*How to complete this task*: Using the data that follows, return exactly the lines from the one that contains "W:SURE,I AM HERO" through the one that contains "### **Color Hunt**", ends included.

*Data for analysis*:
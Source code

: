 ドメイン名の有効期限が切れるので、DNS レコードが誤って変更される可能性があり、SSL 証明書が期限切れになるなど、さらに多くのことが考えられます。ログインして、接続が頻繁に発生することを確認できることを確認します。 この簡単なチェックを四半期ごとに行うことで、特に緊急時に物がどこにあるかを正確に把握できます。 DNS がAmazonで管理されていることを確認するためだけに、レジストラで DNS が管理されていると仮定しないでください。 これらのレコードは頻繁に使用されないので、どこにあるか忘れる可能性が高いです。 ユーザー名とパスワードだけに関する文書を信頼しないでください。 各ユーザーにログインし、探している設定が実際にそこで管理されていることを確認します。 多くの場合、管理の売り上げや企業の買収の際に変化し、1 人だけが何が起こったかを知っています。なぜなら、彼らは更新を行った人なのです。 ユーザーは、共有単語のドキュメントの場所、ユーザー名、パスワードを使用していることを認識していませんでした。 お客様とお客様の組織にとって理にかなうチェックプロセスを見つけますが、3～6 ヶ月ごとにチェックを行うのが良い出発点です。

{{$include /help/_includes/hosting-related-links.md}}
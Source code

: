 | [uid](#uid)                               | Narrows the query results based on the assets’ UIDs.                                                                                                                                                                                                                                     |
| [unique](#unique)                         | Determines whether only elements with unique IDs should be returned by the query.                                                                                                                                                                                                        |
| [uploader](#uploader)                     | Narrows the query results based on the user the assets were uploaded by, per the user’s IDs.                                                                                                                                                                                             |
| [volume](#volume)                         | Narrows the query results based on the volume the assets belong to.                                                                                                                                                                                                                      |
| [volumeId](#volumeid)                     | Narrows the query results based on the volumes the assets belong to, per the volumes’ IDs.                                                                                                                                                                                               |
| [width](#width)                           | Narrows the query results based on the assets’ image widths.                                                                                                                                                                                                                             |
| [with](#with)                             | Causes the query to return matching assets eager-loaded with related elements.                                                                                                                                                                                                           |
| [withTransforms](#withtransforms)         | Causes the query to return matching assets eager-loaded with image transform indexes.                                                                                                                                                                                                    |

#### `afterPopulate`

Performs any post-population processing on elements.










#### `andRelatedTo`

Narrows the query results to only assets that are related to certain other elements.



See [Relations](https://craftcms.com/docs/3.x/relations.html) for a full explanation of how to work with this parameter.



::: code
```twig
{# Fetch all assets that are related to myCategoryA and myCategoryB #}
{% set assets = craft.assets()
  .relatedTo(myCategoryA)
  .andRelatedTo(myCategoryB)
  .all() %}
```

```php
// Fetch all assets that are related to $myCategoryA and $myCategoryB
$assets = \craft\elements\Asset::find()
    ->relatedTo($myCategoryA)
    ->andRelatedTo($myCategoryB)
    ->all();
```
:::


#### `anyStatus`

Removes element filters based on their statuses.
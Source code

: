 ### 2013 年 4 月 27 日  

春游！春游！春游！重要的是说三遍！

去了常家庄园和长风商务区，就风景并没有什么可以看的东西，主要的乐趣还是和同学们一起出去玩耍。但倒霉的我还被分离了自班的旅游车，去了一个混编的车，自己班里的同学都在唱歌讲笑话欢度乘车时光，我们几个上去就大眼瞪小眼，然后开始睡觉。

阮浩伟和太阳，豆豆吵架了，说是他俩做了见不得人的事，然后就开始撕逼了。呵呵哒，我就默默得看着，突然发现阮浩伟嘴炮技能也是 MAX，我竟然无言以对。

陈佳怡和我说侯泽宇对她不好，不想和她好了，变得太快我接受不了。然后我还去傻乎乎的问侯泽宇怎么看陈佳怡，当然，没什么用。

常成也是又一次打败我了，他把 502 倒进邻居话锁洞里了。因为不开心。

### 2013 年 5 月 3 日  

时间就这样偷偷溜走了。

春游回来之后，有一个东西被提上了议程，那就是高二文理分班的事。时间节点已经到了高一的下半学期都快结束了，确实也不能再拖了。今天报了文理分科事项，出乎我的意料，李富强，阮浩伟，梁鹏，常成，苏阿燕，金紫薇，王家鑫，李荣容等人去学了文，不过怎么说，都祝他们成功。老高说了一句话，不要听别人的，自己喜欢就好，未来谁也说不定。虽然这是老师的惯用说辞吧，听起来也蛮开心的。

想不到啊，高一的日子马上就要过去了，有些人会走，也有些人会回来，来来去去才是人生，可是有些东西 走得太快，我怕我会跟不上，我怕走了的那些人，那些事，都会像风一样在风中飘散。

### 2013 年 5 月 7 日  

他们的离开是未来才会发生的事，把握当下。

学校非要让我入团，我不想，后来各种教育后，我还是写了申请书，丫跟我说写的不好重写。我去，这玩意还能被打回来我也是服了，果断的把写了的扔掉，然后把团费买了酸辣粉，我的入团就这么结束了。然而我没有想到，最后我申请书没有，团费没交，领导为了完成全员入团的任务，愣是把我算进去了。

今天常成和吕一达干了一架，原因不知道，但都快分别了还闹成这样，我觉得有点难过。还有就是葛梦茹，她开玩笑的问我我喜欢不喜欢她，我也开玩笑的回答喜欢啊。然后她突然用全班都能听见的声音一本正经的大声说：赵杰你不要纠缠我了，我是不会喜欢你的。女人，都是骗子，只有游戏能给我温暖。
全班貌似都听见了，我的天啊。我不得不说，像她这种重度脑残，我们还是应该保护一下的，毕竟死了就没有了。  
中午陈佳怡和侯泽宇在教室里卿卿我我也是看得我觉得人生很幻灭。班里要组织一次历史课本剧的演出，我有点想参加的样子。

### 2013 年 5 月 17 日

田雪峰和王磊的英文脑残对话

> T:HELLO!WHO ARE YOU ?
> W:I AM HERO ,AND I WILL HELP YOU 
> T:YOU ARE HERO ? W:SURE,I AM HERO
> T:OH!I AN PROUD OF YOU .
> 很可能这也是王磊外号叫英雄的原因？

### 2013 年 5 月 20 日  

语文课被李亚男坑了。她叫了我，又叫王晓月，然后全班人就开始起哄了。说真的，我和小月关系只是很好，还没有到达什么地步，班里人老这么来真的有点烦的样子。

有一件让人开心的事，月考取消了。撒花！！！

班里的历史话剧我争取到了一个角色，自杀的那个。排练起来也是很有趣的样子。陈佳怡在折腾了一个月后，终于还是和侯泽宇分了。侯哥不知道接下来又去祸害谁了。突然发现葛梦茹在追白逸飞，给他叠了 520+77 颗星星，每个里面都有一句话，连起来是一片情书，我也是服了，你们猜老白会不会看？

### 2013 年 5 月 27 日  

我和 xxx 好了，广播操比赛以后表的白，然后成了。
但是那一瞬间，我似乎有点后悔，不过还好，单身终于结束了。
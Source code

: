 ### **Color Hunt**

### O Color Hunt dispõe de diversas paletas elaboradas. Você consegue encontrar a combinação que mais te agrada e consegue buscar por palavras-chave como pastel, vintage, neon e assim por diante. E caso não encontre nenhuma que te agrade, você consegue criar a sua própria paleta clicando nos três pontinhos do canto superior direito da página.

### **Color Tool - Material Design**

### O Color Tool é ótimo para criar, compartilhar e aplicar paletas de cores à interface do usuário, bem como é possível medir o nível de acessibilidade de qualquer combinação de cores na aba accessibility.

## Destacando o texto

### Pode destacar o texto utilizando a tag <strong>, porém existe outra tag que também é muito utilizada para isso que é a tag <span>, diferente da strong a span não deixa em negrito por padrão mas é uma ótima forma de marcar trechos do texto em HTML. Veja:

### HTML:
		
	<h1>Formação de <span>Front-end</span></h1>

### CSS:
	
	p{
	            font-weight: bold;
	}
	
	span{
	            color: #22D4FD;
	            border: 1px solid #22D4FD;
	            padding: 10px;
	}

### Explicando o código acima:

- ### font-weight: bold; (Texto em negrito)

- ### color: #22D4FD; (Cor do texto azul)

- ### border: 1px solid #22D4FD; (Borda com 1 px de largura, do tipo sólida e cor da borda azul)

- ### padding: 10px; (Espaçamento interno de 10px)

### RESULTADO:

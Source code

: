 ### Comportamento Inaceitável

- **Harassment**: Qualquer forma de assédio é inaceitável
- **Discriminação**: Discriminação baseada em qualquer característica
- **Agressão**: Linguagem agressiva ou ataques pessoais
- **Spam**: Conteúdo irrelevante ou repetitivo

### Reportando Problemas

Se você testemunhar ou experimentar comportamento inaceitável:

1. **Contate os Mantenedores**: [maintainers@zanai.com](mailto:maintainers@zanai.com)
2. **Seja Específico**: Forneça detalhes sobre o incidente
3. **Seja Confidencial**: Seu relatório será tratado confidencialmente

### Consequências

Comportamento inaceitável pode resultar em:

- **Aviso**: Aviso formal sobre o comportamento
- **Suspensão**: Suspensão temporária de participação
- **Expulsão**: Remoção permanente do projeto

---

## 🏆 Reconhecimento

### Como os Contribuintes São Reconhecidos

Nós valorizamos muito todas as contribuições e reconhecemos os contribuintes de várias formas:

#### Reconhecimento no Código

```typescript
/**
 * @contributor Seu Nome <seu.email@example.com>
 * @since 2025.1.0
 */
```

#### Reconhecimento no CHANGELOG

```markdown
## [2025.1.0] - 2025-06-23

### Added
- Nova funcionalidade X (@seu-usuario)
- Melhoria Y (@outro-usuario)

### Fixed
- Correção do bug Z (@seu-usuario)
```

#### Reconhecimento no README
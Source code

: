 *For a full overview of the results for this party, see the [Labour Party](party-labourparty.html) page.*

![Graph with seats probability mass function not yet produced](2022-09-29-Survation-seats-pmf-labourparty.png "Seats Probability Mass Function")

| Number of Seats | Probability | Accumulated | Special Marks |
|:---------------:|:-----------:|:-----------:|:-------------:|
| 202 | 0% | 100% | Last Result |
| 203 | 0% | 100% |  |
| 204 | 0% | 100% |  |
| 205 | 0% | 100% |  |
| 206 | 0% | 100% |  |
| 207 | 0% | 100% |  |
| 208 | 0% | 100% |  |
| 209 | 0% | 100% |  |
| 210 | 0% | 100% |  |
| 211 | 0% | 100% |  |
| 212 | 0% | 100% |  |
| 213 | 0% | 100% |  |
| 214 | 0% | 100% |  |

*Output for this exercise*:
> T:YOU ARE HERO ? W:SURE,I AM HERO
> T:OH!I AN PROUD OF YOU .
> 很可能这也是王磊外号叫英雄的原因？

### 2013 年 5 月 20 日  

语文课被李亚男坑了。她叫了我，又叫王晓月，然后全班人就开始起哄了。说真的，我和小月关系只是很好，还没有到达什么地步，班里人老这么来真的有点烦的样子。

有一件让人开心的事，月考取消了。撒花！！！

班里的历史话剧我争取到了一个角色，自杀的那个。排练起来也是很有趣的样子。陈佳怡在折腾了一个月后，终于还是和侯泽宇分了。侯哥不知道接下来又去祸害谁了。突然发现葛梦茹在追白逸飞，给他叠了 520+77 颗星星，每个里面都有一句话，连起来是一片情书，我也是服了，你们猜老白会不会看？

### 2013 年 5 月 27 日  

我和 xxx 好了，广播操比赛以后表的白，然后成了。
但是那一瞬间，我似乎有点后悔，不过还好，单身终于结束了。
Source code

: ### **Color Hunt**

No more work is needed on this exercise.